Um sistema de interceptação de comunicações telemáticas, por exemplo, que monitore trocas de mensagens textuais, e comunicações por voz, está claramente sob a cobertura legal da legislação acima descrita, que rege as condições para quebra do sigilo de comunicações. O mesmo se daria quanto a ferramentas que permitam o acesso aos aparelhos celulares dos cidadãos brasileiros ou estrangeiros. Ou seja, sua aquisição seria restrita as instituições que podem empregar tais recursos: Polícia Judiciária e Ministério Público Federal.

Cabe ressaltar ainda, que o Ministério da Justiça, ou seu órgão de inteligência, não é instituição policial. Ambos não podem, portanto, demandarem quaisquer quebras de sigilo de comunicações telefônicas ou telemáticas. Compete ressaltar ainda, que nos quadros do ministério existem policiais – civis, militares e federais –, cedidos por suas instituições, estando deslocados de suas missões originais. Todavia, o policial não carrega consigo a prerrogativa do exercício da investigação com quebra de sigilos, vez que esteja no exercício de outra função que não a de policial. Igualmente estão proibidas de atentar contra o sigilo das comunicações a Agência Brasileira de Inteligência (Abin), os órgãos de inteligência das Forças Armadas, a Polícia Rodoviária Federal, ou as polícias militares nos estados. Muito menos órgãos como a Receita Federal e suas congêneres estaduais, ou órgãos de fiscalização ambiental, dentre outros.

Igualmente vale observar a Lei Geral de Proteção de Dados Pessoais, que prevê a proteção de dados dos indivíduos, e que tão pouco permite qualquer acesso aos órgão de inteligência de Estado ou de polícia ostensiva, e muito menos de instancias ministeriais.

Por fim, cabe notar que, ao contrário do senso comum, agências de espionagem em todo o mundo, como a National Security Agency (NSA), fundada em 1952 nos Estados Unidos, sofrem diversos limites legais em suas atividades. Não somente existe legislação regulando a interceptação de estrangeiros ou suspeitos de espionagem em território norte-americano, como existe um setor no judiciário para autorizar, ou não, tais violações de sigilo, no tocante a inteligência de Estado.

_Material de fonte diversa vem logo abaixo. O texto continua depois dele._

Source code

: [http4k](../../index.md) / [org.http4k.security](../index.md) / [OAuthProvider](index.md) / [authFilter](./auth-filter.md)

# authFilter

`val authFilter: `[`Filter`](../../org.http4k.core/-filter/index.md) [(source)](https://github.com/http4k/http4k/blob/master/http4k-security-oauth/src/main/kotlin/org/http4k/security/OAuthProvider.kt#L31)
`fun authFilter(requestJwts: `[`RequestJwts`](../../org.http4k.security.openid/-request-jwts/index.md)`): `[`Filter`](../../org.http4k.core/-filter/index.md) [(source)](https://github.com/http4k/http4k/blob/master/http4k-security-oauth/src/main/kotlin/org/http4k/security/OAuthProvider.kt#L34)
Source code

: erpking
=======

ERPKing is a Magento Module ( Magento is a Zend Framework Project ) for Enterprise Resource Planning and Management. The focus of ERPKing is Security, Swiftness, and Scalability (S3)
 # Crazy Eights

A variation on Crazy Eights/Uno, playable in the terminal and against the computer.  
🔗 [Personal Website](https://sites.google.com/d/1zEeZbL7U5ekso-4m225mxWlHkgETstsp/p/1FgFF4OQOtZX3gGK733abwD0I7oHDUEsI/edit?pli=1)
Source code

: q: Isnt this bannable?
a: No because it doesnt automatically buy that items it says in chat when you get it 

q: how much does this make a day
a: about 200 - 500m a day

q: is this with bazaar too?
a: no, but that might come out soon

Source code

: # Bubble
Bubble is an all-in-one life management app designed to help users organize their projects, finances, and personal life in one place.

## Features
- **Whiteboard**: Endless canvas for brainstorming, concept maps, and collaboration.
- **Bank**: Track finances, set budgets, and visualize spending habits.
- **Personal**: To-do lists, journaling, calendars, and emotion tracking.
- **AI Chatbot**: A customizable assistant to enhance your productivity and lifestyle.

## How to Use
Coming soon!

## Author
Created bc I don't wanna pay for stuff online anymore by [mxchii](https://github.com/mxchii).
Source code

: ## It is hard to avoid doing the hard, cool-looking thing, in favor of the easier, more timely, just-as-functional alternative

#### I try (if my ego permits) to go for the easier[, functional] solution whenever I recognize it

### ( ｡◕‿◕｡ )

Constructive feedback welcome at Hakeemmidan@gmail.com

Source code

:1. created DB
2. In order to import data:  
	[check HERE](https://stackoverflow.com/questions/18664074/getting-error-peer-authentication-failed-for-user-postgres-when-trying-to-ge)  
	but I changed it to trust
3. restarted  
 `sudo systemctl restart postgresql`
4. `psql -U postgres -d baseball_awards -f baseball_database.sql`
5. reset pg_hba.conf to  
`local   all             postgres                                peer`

A United States Foreign Intelligence Surveillance Court (FISC, ou FISA Court) foi estabelecida desde o marco legal criado pelo Foreign Intelligence Surveillance Act de 1978. Nos Estados Unidos, por exemplo, não existem exigências legais somente para a interceptação realizada sobre estrangeiros residentes fora do país. Mesmo assim, as atribuições de espionagem sobre o exterior estão claramente atribuídas sob o prisma legal do Estado, desde a origem da CIA e da NSA.

Outra ressalva é de que a ausência de regulação do tema no Brasil provavelmente daria margem para as atuações pouco republicanas, em detrimento das reais necessidades de proteção do Estado e da sociedade ante as ameaças externas, como é o caso da própria NSA.